Puppet - Graph Algorithms [Ruby]
- Status
- PUBLISHED
- Project
- Puppet
- Project home page
- https://github.com/puppetlabs/puppet
- Language
- Ruby
- Tags
- #graph #algorithm
Help Code Catalog grow: suggest your favorite code or weight in on open article proposals.
Table of contents
Context
Puppet, an automated administrative engine for your Linux, Unix, and Windows systems, performs administrative tasks (such as adding users, installing packages, and updating server configurations) based on a centralized specification.
Puppet deals with resources: files, users, services, packages and so on. Resources are defined in manifest files.
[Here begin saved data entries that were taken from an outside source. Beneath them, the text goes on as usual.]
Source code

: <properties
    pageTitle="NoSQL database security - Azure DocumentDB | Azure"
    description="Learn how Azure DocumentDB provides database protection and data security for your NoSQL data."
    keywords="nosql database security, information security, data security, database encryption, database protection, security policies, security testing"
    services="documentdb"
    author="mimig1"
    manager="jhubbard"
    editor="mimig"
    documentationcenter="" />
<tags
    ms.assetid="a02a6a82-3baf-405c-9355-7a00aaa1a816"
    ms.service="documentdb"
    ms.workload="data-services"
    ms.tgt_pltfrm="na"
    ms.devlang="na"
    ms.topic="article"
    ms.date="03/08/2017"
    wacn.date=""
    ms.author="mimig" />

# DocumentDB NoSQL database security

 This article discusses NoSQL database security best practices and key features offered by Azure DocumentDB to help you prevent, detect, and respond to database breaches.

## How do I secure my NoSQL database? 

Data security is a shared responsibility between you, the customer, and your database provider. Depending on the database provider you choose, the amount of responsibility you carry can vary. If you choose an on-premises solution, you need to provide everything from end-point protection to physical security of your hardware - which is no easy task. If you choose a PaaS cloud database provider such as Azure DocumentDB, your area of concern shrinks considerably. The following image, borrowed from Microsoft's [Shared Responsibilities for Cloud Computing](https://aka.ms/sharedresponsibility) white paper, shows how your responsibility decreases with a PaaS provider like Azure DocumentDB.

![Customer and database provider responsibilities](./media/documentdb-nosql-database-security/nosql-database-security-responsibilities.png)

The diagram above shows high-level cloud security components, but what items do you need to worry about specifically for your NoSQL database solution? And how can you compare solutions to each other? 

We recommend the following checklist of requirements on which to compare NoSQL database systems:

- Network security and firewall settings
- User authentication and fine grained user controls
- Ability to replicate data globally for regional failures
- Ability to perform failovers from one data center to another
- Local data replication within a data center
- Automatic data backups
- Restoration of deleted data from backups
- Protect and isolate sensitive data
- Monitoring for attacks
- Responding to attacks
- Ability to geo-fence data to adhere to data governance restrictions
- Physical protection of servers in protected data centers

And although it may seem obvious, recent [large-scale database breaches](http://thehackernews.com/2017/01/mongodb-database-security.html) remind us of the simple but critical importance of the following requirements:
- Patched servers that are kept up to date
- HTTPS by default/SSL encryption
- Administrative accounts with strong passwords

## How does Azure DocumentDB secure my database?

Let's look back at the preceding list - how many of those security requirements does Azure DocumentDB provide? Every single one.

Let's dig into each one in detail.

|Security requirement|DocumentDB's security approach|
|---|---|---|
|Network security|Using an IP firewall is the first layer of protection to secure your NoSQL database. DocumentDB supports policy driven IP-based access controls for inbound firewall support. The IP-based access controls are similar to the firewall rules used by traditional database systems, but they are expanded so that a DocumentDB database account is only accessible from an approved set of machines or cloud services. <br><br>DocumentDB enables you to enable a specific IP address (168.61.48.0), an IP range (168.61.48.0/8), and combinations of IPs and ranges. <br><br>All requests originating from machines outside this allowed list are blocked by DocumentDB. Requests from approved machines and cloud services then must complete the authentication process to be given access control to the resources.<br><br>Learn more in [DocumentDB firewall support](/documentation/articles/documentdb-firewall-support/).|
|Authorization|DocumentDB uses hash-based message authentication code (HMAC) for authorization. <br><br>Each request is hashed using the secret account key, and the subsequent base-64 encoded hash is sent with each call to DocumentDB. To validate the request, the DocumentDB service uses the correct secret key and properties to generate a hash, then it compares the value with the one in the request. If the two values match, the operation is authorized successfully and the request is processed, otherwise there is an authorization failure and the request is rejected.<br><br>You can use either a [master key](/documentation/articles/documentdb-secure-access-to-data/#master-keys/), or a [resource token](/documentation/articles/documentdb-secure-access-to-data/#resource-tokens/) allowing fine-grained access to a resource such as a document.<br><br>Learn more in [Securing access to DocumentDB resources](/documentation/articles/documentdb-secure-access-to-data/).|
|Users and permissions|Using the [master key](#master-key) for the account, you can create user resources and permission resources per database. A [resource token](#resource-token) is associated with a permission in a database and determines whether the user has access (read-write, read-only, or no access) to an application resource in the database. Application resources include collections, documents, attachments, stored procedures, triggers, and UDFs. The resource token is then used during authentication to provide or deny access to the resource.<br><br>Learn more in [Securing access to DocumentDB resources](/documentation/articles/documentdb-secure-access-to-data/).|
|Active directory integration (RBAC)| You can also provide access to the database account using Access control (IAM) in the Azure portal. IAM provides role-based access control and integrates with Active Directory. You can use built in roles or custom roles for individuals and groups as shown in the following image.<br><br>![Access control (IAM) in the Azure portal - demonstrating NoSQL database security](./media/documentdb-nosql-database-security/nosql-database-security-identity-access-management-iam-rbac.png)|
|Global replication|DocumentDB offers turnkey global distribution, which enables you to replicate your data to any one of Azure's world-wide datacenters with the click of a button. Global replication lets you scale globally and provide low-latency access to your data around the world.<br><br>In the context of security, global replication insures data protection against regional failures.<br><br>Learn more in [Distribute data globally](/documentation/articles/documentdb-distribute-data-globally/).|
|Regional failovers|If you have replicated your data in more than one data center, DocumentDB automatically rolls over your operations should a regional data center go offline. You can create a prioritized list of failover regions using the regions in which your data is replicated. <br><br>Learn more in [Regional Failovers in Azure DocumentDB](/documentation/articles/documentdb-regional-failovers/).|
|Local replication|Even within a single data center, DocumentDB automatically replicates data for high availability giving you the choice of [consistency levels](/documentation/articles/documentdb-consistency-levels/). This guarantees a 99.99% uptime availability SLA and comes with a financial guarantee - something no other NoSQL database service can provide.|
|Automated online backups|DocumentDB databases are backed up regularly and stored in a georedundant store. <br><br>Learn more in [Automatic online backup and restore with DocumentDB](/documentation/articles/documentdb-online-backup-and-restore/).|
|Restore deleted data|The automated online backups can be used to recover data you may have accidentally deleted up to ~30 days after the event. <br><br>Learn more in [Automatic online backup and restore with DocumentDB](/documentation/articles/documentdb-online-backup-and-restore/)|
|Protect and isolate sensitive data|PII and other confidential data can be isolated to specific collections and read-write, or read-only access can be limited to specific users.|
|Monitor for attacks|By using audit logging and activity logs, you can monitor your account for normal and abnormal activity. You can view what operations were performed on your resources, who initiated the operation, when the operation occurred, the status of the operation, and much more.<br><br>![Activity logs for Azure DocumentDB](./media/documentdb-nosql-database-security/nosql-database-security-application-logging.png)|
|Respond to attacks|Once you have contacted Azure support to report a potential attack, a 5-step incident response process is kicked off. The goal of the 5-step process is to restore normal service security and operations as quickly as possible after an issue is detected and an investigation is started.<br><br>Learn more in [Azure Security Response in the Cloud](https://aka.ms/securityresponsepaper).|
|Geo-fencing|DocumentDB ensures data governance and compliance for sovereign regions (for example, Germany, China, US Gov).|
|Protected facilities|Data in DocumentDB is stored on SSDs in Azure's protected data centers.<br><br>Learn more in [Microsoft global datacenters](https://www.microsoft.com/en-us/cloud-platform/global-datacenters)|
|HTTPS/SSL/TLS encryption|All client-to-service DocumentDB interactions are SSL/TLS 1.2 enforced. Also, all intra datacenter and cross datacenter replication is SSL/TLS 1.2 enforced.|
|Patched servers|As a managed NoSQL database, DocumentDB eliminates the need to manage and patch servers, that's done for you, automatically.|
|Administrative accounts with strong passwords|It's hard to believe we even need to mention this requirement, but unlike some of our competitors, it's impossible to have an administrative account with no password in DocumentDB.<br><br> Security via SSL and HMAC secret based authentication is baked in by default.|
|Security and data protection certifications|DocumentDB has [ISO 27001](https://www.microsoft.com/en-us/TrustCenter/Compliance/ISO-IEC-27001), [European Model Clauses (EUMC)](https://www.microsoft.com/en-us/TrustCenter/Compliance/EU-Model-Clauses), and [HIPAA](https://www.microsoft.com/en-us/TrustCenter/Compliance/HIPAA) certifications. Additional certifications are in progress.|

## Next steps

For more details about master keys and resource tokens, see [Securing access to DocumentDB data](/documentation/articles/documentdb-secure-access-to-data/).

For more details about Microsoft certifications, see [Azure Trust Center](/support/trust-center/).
By default, Puppet applies unrelated resources in the order in which they’re written in the manifest. If a resource must be applied before or after some other resource, declare a relationship between them to show that their order isn’t coincidental. You can also make changes in one resource cause a refresh of some other resource. See the Relationships and ordering page for more information.
Problem
In what order should Puppet apply resources to respect the relationships? How can it detect and report circular dependencies between resources? How does it know everything a resource depends on, directly or indirectly, or everything that depends on it?
Overview
Puppet represents relationships between resources as a graph with vertices being resources and edges being relationships. Then the problems above can be solved with standard graph algorithms.
In this article we review Puppet’s implementation of generic graph algorithms and don’t touch the application logic on top of them.
Implementation details
Graph definition
Generic graph algorithms are implemented in SimpleGraph
, which is extended by more app-specific RelationshipGraph
and Catalog
.
The graph stores:
@in_to
- a map from vertices to incoming edges.@out_from
- a map from vertices to outgoing edges.@upstream_from
- a map from vertices to vertices it’s reachable from.@downstream_from
- a map from vertices to reachable vertices.
#
# All public methods of this class must maintain (assume ^ ensure) the following invariants, where "=~=" means
# equiv. up to order:
#
# @in_to.keys =~= @out_to.keys =~= all vertices
# @in_to.values.collect { |x| x.values }.flatten =~= @out_from.values.collect { |x| x.values }.flatten =~= all edges
# @in_to[v1][v2] =~= @out_from[v2][v1] =~= all edges from v1 to v2
# @in_to [v].keys =~= vertices with edges leading to v
# @out_from[v].keys =~= vertices with edges leading from v
# no operation may shed reference loops (for gc)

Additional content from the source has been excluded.